Nel frattempo, però, la medicina ha fatto grandi passi avanti, ha placato la virulenza della malattia con nuove cure, nuovi farmaci, adesso siamo più attenti e preparati. Centinaia di brillanti ricercatori al mondo stanno poi lavorando al nuovo vaccino. «Se arriverà il vaccino sarà di certo la soluzione al problema – ha detto lo scienziato – e questo cammino può essere guardato con ottimismo perché le migliori menti sono al lavoro per arrivare alla meta in tempi comunque più o meno lunghi».

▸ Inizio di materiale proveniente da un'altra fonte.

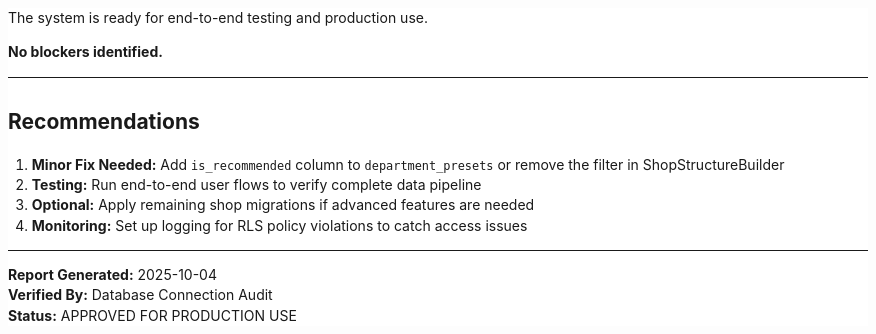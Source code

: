 The system is ready for end-to-end testing and production use.

**No blockers identified.**

---

## Recommendations

1. **Minor Fix Needed:** Add `is_recommended` column to `department_presets` or remove the filter in ShopStructureBuilder
2. **Testing:** Run end-to-end user flows to verify complete data pipeline
3. **Optional:** Apply remaining shop migrations if advanced features are needed
4. **Monitoring:** Set up logging for RLS policy violations to catch access issues

---

**Report Generated:** 2025-10-04  
**Verified By:** Database Connection Audit  
**Status:** APPROVED FOR PRODUCTION USE
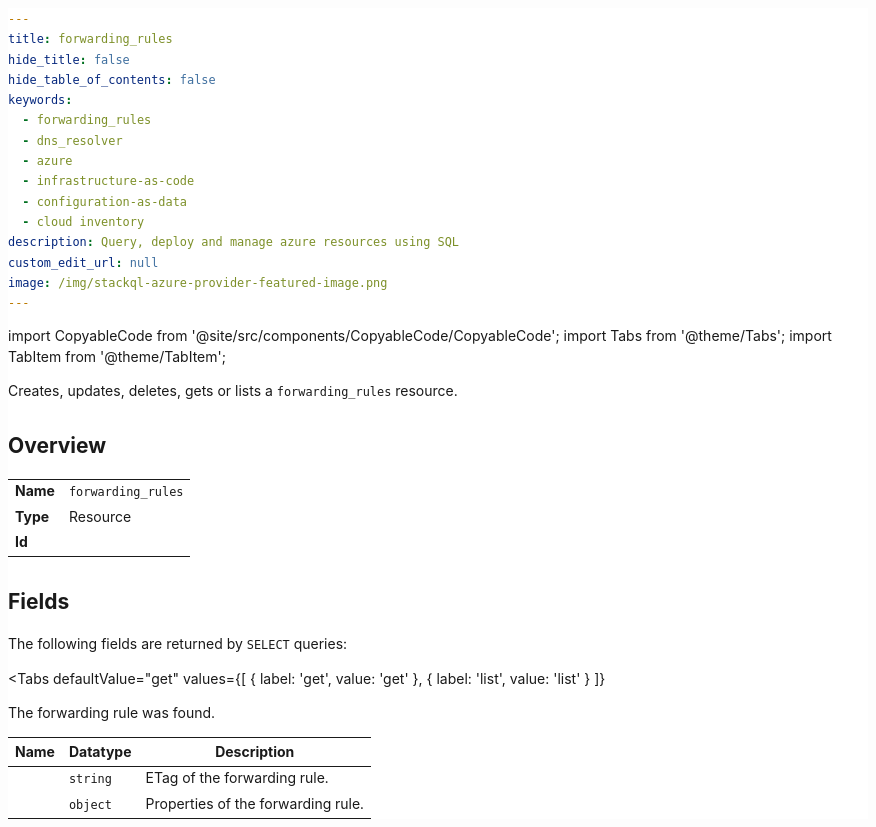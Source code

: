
```yaml
--- 
title: forwarding_rules
hide_title: false
hide_table_of_contents: false
keywords:
  - forwarding_rules
  - dns_resolver
  - azure
  - infrastructure-as-code
  - configuration-as-data
  - cloud inventory
description: Query, deploy and manage azure resources using SQL
custom_edit_url: null
image: /img/stackql-azure-provider-featured-image.png
---
```


import CopyableCode from '@site/src/components/CopyableCode/CopyableCode';
import Tabs from '@theme/Tabs';
import TabItem from '@theme/TabItem';

Creates, updates, deletes, gets or lists a <code>forwarding_rules</code> resource.

## Overview
<table><tbody>
<tr><td><b>Name</b></td><td><code>forwarding_rules</code></td></tr>
<tr><td><b>Type</b></td><td>Resource</td></tr>
<tr><td><b>Id</b></td><td><CopyableCode code="azure.dns_resolver.forwarding_rules" /></td></tr>
</tbody></table>

## Fields

The following fields are returned by `SELECT` queries:

<Tabs
    defaultValue="get"
    values={[
        { label: 'get', value: 'get' },
        { label: 'list', value: 'list' }
    ]}
>
<TabItem value="get">

The forwarding rule was found.

<table>
<thead>
    <tr>
    <th>Name</th>
    <th>Datatype</th>
    <th>Description</th>
    </tr>
</thead>
<tbody>
<tr>
    <td><CopyableCode code="etag" /></td>
    <td><code>string</code></td>
    <td>ETag of the forwarding rule.</td>
</tr>
<tr>
    <td><CopyableCode code="properties" /></td>
    <td><code>object</code></td>
    <td>Properties of the forwarding rule.</td>
</tr>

E ancora: «Attualmente otto proposte hanno superato la prima sperimentazione. Poi però bisognerà testare la tollerabilità sull’uomo. Non potremo certo accettare livelli importanti di tossicità, anche se la controindicazione riguardasse solo un caso su mille. Il beneficio infatti deve essere commisurato a miliardi di persone sane che si sottoporranno al vaccino. Per fine anno avremo un’idea sulla disponibilità del vaccino, che non vuol dire che sarà già somministrabile. Non possiamo comunque aspettare l’ultimo momento, in ragione della concorrenza tra le nazioni, della disponibilità delle dosi e dei costi. Il nostro Paese deve muoversi subito, deve portare entro i confini le produzioni. Perché chi arriva alla fine rischia di non avere niente».